# EXERCISE REQUIREMENTS
Only the lines from the beginning of the entries through the one with "油管有一些A测时期的媒体对战视频，碍于战区图所以没有搬运。" should be written out, please, exactly and without any pictures.

# PROVIDED RECORDS
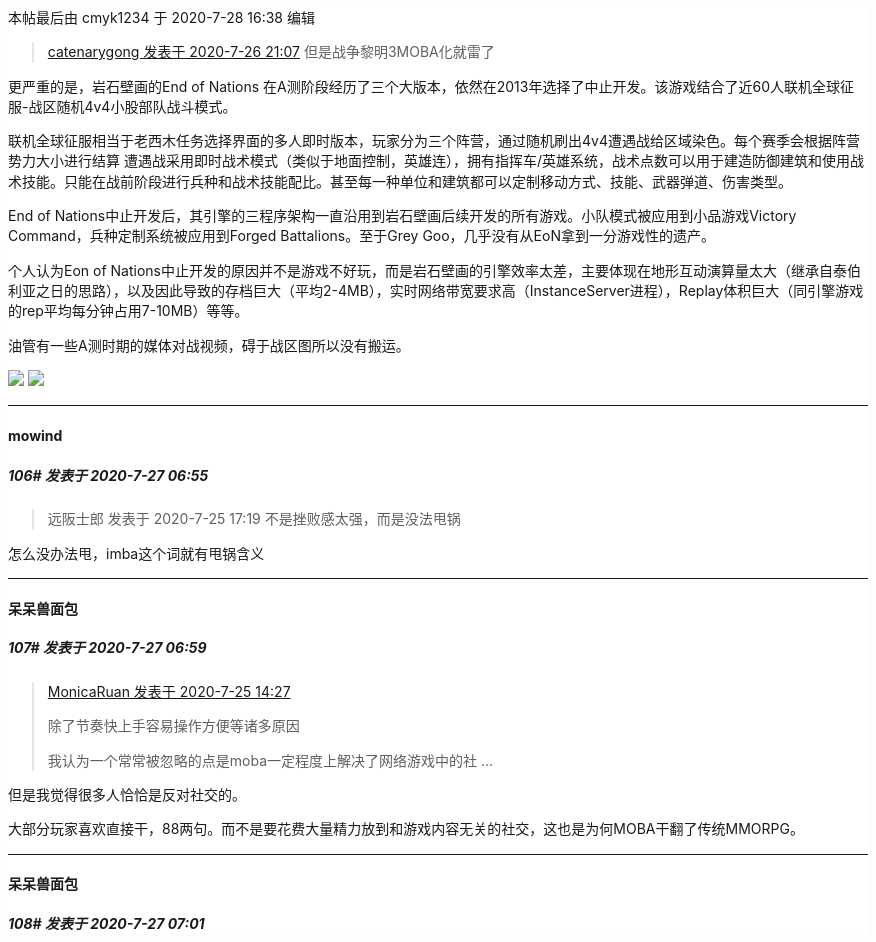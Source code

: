 
 本帖最后由 cmyk1234 于 2020-7-28 16:38 编辑 
<blockquote><a href="httphttps://bbs.saraba1st.com/2b/forum.php?mod=redirect&amp;goto=findpost&amp;pid=48222749&amp;ptid=1951241" target="_blank">catenarygong 发表于 2020-7-26 21:07</a>
但是战争黎明3MOBA化就雷了</blockquote>
更严重的是，岩石壁画的End of Nations 在A测阶段经历了三个大版本，依然在2013年选择了中止开发。该游戏结合了近60人联机全球征服-战区随机4v4小股部队战斗模式。

联机全球征服相当于老西木任务选择界面的多人即时版本，玩家分为三个阵营，通过随机刷出4v4遭遇战给区域染色。每个赛季会根据阵营势力大小进行结算
遭遇战采用即时战术模式（类似于地面控制，英雄连），拥有指挥车/英雄系统，战术点数可以用于建造防御建筑和使用战术技能。只能在战前阶段进行兵种和战术技能配比。甚至每一种单位和建筑都可以定制移动方式、技能、武器弹道、伤害类型。

End of Nations中止开发后，其引擎的三程序架构一直沿用到岩石壁画后续开发的所有游戏。小队模式被应用到小品游戏Victory Command，兵种定制系统被应用到Forged Battalions。至于Grey Goo，几乎没有从EoN拿到一分游戏性的遗产。

个人认为Eon of Nations中止开发的原因并不是游戏不好玩，而是岩石壁画的引擎效率太差，主要体现在地形互动演算量太大（继承自泰伯利亚之日的思路），以及因此导致的存档巨大（平均2-4MB），实时网络带宽要求高（InstanceServer进程），Replay体积巨大（同引擎游戏的rep平均每分钟占用7-10MB）等等。

油管有一些A测时期的媒体对战视频，碍于战区图所以没有搬运。

<img src="https://p.sda1.dev/0/71db6e2cb0b29daf6fb317ddf27d7e78/IMG_F7711064F8BD5BE85751F23DAB162A60.jpeg" referrerpolicy="no-referrer">

<img src="https://p.sda1.dev/0/2ce2bd0d81f4e1932fee3e78049d629d/IMG_F291FB7C415F2879ECB43F183D134D43.jpeg" referrerpolicy="no-referrer">


-----

####  mowind  
##### 106#       发表于 2020-7-27 06:55


<blockquote>远阪士郎 发表于 2020-7-25 17:19
不是挫败感太强，而是没法甩锅</blockquote>
怎么没办法甩，imba这个词就有甩锅含义


-----

####  呆呆兽面包  
##### 107#       发表于 2020-7-27 06:59


<blockquote><a href="httphttps://bbs.saraba1st.com/2b/forum.php?mod=redirect&amp;goto=findpost&amp;pid=48211838&amp;ptid=1951241" target="_blank">MonicaRuan 发表于 2020-7-25 14:27</a>

除了节奏快上手容易操作方便等诸多原因


我认为一个常常被忽略的点是moba一定程度上解决了网络游戏中的社 ...</blockquote>
但是我觉得很多人恰恰是反对社交的。


大部分玩家喜欢直接干，88两句。而不是要花费大量精力放到和游戏内容无关的社交，这也是为何MOBA干翻了传统MMORPG。


-----

####  呆呆兽面包  
##### 108#       发表于 2020-7-27 07:01
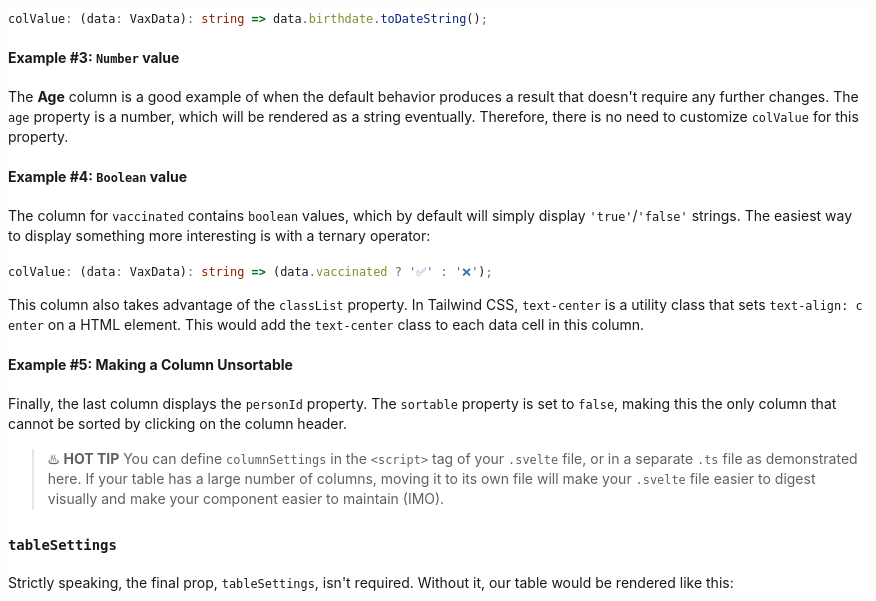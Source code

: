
 ```typescript
colValue: (data: VaxData): string => data.birthdate.toDateString();
```

#### Example #3: `Number` value

The **Age** column is a good example of when the default behavior produces a result that doesn't require any further changes. The `age` property is a number, which will be rendered as a string eventually. Therefore, there is no need to customize `colValue` for this property.

#### Example #4: `Boolean` value

The column for `vaccinated` contains `boolean` values, which by default will simply display `'true'`/`'false'` strings. The easiest way to display something more interesting is with a ternary operator:

```typescript
colValue: (data: VaxData): string => (data.vaccinated ? '✅' : '❌');
```

This column also takes advantage of the `classList` property. In Tailwind CSS, `text-center` is a utility class that sets `text-align: center` on a HTML element. This would add the `text-center` class to each data cell in this column.

#### Example #5: Making a Column Unsortable

Finally, the last column displays the `personId` property. The `sortable` property is set to `false`, making this the only column that cannot be sorted by clicking on the column header.

> ♨️ **HOT TIP** You can define `columnSettings` in the `<script>` tag of your `.svelte` file, or in a separate `.ts` file as demonstrated here. If your table has a large number of columns, moving it to its own file will make your `.svelte` file easier to digest visually and make your component easier to maintain (IMO).

### `tableSettings`

Strictly speaking, the final prop, `tableSettings`, isn't required. Without it, our table would be rendered like this:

# COMPLETED TASK
Source code

: 
 本帖最后由 cmyk1234 于 2020-7-28 16:38 编辑 
<blockquote><a href="httphttps://bbs.saraba1st.com/2b/forum.php?mod=redirect&amp;goto=findpost&amp;pid=48222749&amp;ptid=1951241" target="_blank">catenarygong 发表于 2020-7-26 21:07</a>
但是战争黎明3MOBA化就雷了</blockquote>
更严重的是，岩石壁画的End of Nations 在A测阶段经历了三个大版本，依然在2013年选择了中止开发。该游戏结合了近60人联机全球征服-战区随机4v4小股部队战斗模式。

联机全球征服相当于老西木任务选择界面的多人即时版本，玩家分为三个阵营，通过随机刷出4v4遭遇战给区域染色。每个赛季会根据阵营势力大小进行结算
遭遇战采用即时战术模式（类似于地面控制，英雄连），拥有指挥车/英雄系统，战术点数可以用于建造防御建筑和使用战术技能。只能在战前阶段进行兵种和战术技能配比。甚至每一种单位和建筑都可以定制移动方式、技能、武器弹道、伤害类型。

End of Nations中止开发后，其引擎的三程序架构一直沿用到岩石壁画后续开发的所有游戏。小队模式被应用到小品游戏Victory Command，兵种定制系统被应用到Forged Battalions。至于Grey Goo，几乎没有从EoN拿到一分游戏性的遗产。

个人认为Eon of Nations中止开发的原因并不是游戏不好玩，而是岩石壁画的引擎效率太差，主要体现在地形互动演算量太大（继承自泰伯利亚之日的思路），以及因此导致的存档巨大（平均2-4MB），实时网络带宽要求高（InstanceServer进程），Replay体积巨大（同引擎游戏的rep平均每分钟占用7-10MB）等等。

油管有一些A测时期的媒体对战视频，碍于战区图所以没有搬运。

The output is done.